Pacific Fibre folds
The hope of another cable linking the South Pacific to the United States has faded
By 3 News online staff/NZN
The Kiwi tycoons looking to build a trans-Pacific communications cable linking New Zealand and Australia to the United States have given up, citing financial issues.
TradeMe founder Sam Morgan, The Warehouse founder Stephen Tindall and software entrepreneur Rod Drury were members of Pacific Fibre, a company set up in 2010 for the project.
They wanted to build a 13,000 km cable which would have linked Auckland, Sydney and Los Angeles.

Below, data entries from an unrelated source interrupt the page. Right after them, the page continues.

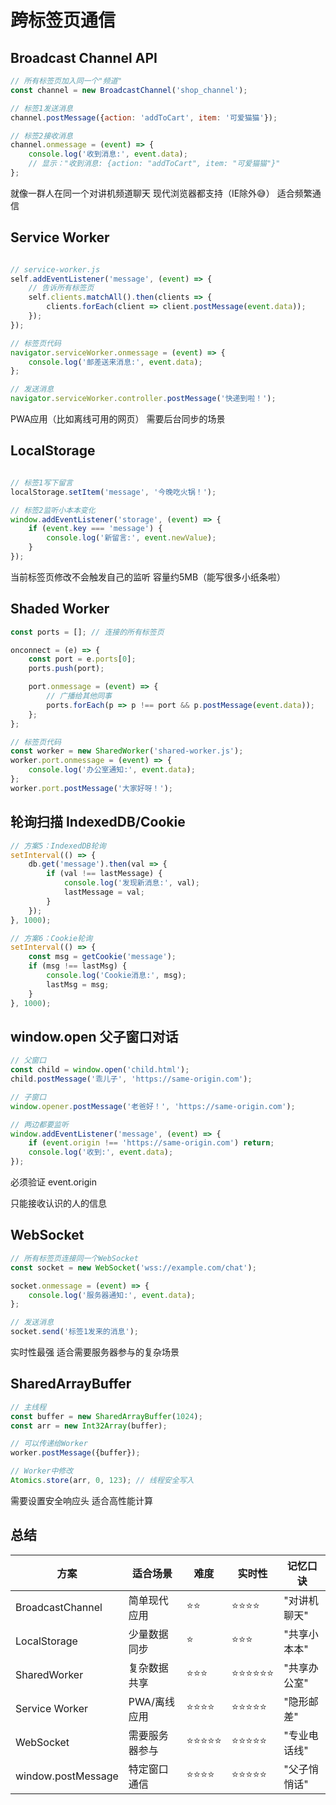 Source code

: # 跨标签页通信

## Broadcast Channel API

```js
// 所有标签页加入同一个"频道"
const channel = new BroadcastChannel('shop_channel');

// 标签1发送消息
channel.postMessage({action: 'addToCart', item: '可爱猫猫'});

// 标签2接收消息
channel.onmessage = (event) => {
    console.log('收到消息:', event.data);
    // 显示："收到消息: {action: "addToCart", item: "可爱猫猫"}"
};


```

就像一群人在同一个对讲机频道聊天
现代浏览器都支持（IE除外😅）
适合频繁通信

## Service Worker

```js

// service-worker.js
self.addEventListener('message', (event) => {
    // 告诉所有标签页
    self.clients.matchAll().then(clients => {
        clients.forEach(client => client.postMessage(event.data));
    });
});

// 标签页代码
navigator.serviceWorker.onmessage = (event) => {
    console.log('邮差送来消息:', event.data);
};

// 发送消息
navigator.serviceWorker.controller.postMessage('快递到啦！');

```

PWA应用（比如离线可用的网页）
需要后台同步的场景

## LocalStorage

```js

// 标签1写下留言
localStorage.setItem('message', '今晚吃火锅！');

// 标签2监听小本本变化
window.addEventListener('storage', (event) => {
    if (event.key === 'message') {
        console.log('新留言:', event.newValue);
    }
});

```

当前标签页修改不会触发自己的监听
容量约5MB（能写很多小纸条啦）

## Shaded Worker

```js
const ports = []; // 连接的所有标签页

onconnect = (e) => {
    const port = e.ports[0];
    ports.push(port);

    port.onmessage = (event) => {
        // 广播给其他同事
        ports.forEach(p => p !== port && p.postMessage(event.data));
    };
};

// 标签页代码
const worker = new SharedWorker('shared-worker.js');
worker.port.onmessage = (event) => {
    console.log('办公室通知:', event.data);
};
worker.port.postMessage('大家好呀！');

```

## 轮询扫描 IndexedDB/Cookie

```js
// 方案5：IndexedDB轮询
setInterval(() => {
    db.get('message').then(val => {
        if (val !== lastMessage) {
            console.log('发现新消息:', val);
            lastMessage = val;
        }
    });
}, 1000);

// 方案6：Cookie轮询
setInterval(() => {
    const msg = getCookie('message');
    if (msg !== lastMsg) {
        console.log('Cookie消息:', msg);
        lastMsg = msg;
    }
}, 1000);

```

## window.open 父子窗口对话

```js
// 父窗口
const child = window.open('child.html');
child.postMessage('乖儿子', 'https://same-origin.com');

// 子窗口
window.opener.postMessage('老爸好！', 'https://same-origin.com');

// 两边都要监听
window.addEventListener('message', (event) => {
    if (event.origin !== 'https://same-origin.com') return;
    console.log('收到:', event.data);
});

```

必须验证 event.origin

只能接收认识的人的信息

## WebSocket

```js
// 所有标签页连接同一个WebSocket
const socket = new WebSocket('wss://example.com/chat');

socket.onmessage = (event) => {
    console.log('服务器通知:', event.data);
};

// 发送消息
socket.send('标签1发来的消息');

```

实时性最强
适合需要服务器参与的复杂场景

## SharedArrayBuffer

```js
// 主线程
const buffer = new SharedArrayBuffer(1024);
const arr = new Int32Array(buffer);

// 可以传递给Worker
worker.postMessage({buffer});

// Worker中修改
Atomics.store(arr, 0, 123); // 线程安全写入

```

需要设置安全响应头
适合高性能计算

## 总结

| **方案**             | **适合场景** | **难度** | **实时性** | **记忆口诀** |
|--------------------|----------|--------|---------|----------|
| BroadcastChannel   | 简单现代应用   | ⭐⭐     | ⭐⭐⭐⭐    | "对讲机聊天"  |
| LocalStorage       | 少量数据同步   | ⭐      | ⭐⭐⭐     | "共享小本本"  |
| SharedWorker       | 复杂数据共享   | ⭐⭐⭐    | ⭐⭐⭐⭐⭐⭐  | "共享办公室"  |
| Service Worker     | PWA/离线应用 | ⭐⭐⭐⭐   | ⭐⭐⭐⭐⭐   | "隐形邮差"   |
| WebSocket          | 需要服务器参与  | ⭐⭐⭐⭐⭐  | ⭐⭐⭐⭐⭐   | "专业电话线"  |
| window.postMessage | 特定窗口通信   | ⭐⭐⭐⭐   | ⭐⭐⭐⭐⭐   | "父子悄悄话"  |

It was to compete with an existing cable, the Southern Cross Cable, of which 55 percent is owned by Telecom.
Mr Morgan, who chairs the company, said the group failed to raise the $490 million needed to install the cable, which he admitted was an “audacious” project.
"We've spent millions of shareholder funds trying to get this done and despite getting some good investor support we have not been able to find the level of investment required in New Zealand initially and more broadly offshore,” he said.
“We feel like we've done everything we can to succeed and we are all hugely disappointed that we have not managed to get there."
Mr Morgan later took to Twitter to voice his disappointment, saying Pacific Fibre was "always going to be tough" but he feels they gave it "a bloody good try".
Fellow Pacific Fibre backer Rod Dury said the high cost of broadband was not a technical problem but a case of market failure.
"We still cannot see how the government's investment in UFB (ultrafast broadband) makes sense until the price of international bandwidth is greatly reduced."
The Pacific Fibre cable would have potentially reduced the cost of broadband in New Zealand and offered competition to the bandwidth combing the country.